= Charles Hoffer =

American music educator (1929–2017)

Dr. Charles R. Hoffer (December 12, 1929 – May 3, 2017) was an American music educator.

== Life and teaching career ==
Hoffer was born in East Lansing, Michigan in 1929. His father was a sociology professor at Michigan State University and his mother became a stay-at-home mother after a year of nursing. He grew up playing the piano then switched to clarinet, which he continued to play in both high school and college. He completed his bachelor's degree in Music Education at Michigan State University. Dr. Hoffer completed his master's degree in Clarinet Performance at the Eastman School of Music, then his PhD from Michigan State University.
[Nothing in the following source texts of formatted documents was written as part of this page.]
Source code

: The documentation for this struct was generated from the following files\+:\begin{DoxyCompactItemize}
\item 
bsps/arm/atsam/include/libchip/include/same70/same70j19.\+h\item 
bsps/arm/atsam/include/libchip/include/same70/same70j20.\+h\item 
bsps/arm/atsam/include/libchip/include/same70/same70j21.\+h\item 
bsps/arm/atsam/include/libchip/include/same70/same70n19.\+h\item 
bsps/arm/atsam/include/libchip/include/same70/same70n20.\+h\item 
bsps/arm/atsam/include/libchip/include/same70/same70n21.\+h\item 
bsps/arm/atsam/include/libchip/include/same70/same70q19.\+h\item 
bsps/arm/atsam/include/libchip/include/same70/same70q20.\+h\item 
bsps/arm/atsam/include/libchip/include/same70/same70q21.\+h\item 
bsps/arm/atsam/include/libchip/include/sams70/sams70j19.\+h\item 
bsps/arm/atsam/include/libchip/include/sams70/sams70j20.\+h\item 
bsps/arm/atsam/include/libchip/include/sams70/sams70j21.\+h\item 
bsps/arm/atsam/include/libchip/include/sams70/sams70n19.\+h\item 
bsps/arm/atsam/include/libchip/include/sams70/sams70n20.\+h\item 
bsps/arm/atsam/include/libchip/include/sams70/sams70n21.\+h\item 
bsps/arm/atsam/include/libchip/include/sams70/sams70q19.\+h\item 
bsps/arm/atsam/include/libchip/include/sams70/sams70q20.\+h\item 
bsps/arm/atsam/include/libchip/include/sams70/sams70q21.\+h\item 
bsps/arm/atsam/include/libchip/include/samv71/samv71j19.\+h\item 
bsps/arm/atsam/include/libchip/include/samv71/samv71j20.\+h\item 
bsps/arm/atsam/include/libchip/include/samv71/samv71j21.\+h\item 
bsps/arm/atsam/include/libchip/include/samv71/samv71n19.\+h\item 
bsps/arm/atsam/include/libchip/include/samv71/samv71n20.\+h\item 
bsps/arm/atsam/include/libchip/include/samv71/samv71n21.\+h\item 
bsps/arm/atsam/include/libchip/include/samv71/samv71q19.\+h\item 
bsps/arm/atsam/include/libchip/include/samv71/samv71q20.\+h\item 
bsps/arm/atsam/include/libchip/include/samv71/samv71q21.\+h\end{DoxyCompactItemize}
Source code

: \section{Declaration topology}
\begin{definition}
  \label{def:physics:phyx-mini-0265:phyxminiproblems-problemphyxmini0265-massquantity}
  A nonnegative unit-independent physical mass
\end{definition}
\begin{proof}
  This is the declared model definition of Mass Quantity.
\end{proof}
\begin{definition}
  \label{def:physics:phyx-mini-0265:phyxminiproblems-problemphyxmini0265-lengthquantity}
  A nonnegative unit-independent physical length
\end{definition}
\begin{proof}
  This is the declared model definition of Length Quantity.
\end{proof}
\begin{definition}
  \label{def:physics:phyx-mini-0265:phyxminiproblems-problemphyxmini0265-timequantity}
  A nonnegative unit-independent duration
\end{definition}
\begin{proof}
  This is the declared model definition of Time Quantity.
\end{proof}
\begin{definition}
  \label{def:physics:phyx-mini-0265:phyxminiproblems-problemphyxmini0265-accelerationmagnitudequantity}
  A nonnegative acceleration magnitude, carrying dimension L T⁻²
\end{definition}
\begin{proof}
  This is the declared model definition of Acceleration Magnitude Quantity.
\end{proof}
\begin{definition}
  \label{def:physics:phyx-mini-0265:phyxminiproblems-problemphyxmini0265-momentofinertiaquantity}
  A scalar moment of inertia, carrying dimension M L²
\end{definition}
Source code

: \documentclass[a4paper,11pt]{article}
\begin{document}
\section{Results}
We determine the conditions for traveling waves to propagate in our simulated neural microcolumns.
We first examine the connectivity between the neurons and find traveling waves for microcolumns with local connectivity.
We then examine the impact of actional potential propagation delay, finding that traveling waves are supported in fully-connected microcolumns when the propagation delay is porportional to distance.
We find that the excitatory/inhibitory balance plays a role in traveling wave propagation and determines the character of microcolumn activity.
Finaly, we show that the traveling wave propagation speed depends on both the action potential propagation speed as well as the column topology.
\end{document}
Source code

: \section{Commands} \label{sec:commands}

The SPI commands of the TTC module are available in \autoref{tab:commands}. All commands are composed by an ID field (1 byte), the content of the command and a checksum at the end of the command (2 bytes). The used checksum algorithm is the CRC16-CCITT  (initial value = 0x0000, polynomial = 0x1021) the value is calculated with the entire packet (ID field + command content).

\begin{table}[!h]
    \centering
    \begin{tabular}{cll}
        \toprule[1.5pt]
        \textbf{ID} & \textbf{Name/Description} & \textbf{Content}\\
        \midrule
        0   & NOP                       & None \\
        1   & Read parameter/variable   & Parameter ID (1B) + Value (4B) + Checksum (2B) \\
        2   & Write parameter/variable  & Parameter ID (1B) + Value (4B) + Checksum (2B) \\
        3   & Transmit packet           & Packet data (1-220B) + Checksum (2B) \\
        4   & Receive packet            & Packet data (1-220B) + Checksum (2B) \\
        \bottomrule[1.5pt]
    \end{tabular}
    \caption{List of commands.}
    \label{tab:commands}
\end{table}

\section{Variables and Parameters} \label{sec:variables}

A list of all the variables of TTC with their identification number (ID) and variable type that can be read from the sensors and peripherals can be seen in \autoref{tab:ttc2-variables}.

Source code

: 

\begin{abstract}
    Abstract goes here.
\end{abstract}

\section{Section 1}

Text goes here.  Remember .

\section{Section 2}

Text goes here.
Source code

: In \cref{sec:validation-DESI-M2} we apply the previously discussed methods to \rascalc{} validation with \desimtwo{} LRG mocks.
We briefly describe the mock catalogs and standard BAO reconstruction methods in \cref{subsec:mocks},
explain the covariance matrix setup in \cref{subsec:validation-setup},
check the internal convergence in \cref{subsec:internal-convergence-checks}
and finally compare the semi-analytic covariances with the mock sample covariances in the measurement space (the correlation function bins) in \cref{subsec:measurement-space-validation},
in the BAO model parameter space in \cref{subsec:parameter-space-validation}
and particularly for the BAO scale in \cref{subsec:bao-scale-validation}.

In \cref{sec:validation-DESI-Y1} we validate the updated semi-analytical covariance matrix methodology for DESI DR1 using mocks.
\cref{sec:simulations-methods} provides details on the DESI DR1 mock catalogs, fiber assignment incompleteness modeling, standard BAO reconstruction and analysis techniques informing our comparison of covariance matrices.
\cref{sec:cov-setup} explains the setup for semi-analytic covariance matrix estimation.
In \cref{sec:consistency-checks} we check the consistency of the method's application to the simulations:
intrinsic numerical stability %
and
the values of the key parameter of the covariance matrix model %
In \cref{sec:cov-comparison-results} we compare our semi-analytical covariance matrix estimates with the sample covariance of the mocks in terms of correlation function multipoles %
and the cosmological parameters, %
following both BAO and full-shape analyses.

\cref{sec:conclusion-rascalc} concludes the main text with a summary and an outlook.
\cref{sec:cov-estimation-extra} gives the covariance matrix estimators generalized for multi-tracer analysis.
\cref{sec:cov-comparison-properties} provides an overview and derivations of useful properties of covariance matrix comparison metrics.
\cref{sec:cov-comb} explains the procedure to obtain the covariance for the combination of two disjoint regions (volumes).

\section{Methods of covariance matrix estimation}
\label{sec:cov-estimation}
After completing his degree, Dr. Hoffer taught public school in Michigan, New York, and Missouri. After 14 years of teaching, he accepted a position on the faculty at Indiana University at Bloomington (1966). In 1984 he joined the University of Florida, where he became head of the music education area. Dr. Hoffer was often hired to teach summer sessions at institutions such as the Peabody Conservatory and University of Michigan.

== Philosophy ==

Hoffer admitted to first focusing on ratings at competitions, but after the tragic loss of a student, he began to question what his students were gaining in the long-term from his teaching. This inspired him to show videos, play examples, and do whatever would be beneficial for his students. When he was asked to serve on the committee to create state and national standards, Dr. Hoffer firmly supported the inclusion of practical standards that would make a difference in teachers’ lives. To advocate for music education, Dr. Hoffer utilized a set of questions he considered basic necessities, such as "Can students recognize when the theme comes back? Do they know what a fugue is?". He believed that all children deserve the right to an education in music so that they can recognize the basics of music throughout the rest of their lives. (C. Hoffer, personal communication, October 23, 2015)

=== Contributions to music education ===

Hoffer has been president of the Indiana Music Educators Association, president of the North Central Division of MENC, and national president of the MENC: The National Association for Music Education (now NAfME). Not only did he help write Florida's Sunshine State Standards, but also served on the committee that wrote the National Standards in Music.

== Awards ==

Hoffer was elected into the National Association for Music Education Hall of Fame in 2005. He was recognized at the 60th MENC National Biennial In-Service Conference in April 2006 held in Salt Lake City, Utah.

== List of publications ==
- Hoffer, Charles R. (1954). "Research and the Music Teacher"
- Hoffer, Charles Russell (1955). "A study of the common efforts of the community orchestra and the public school music program in providing listening experiences for school students"
- Hoffer, C. R., & Hoffer, M. L. (1976). Basic musicianship for classroom teachers: A creative musical approach. Belmont, CA: Wadsworth Publishing Company.
- Hoffer, Charles R. (1986). "Standards in Music Education What are They? Why are They Important?"
- Hoffer, M. L., & Hoffer, C. R. (1987). Music in the elementary classroom: Musicianship and teaching. San Diego: Harcourt Brace Jovanovich.
- Hoffer, C. R. (1988). A concise introduction to music listening. Belmont, CA: Wadsworth Publishing Company.
- Hoffer, Charles R. (1988). "Critical Issues in Music Education"
- Hotter, Charles R. (1988). "Information Others about Music Education"
- Hoffer, Charles R. (1989). "Coda: The MENC Professional Certification Program"
- Hoffer, C. R. (1989). The understanding of music. Belmont, CA: Wadsworth Publishing Company.
- Hoffer, C. R. (1991). Teaching music in the secondary schools. Belmont, CA: Wadsworth Publishing Company.
- Hoffer, C. R. (2002). Introduction to music education. Prospect Heights, Ill: Waveland Press.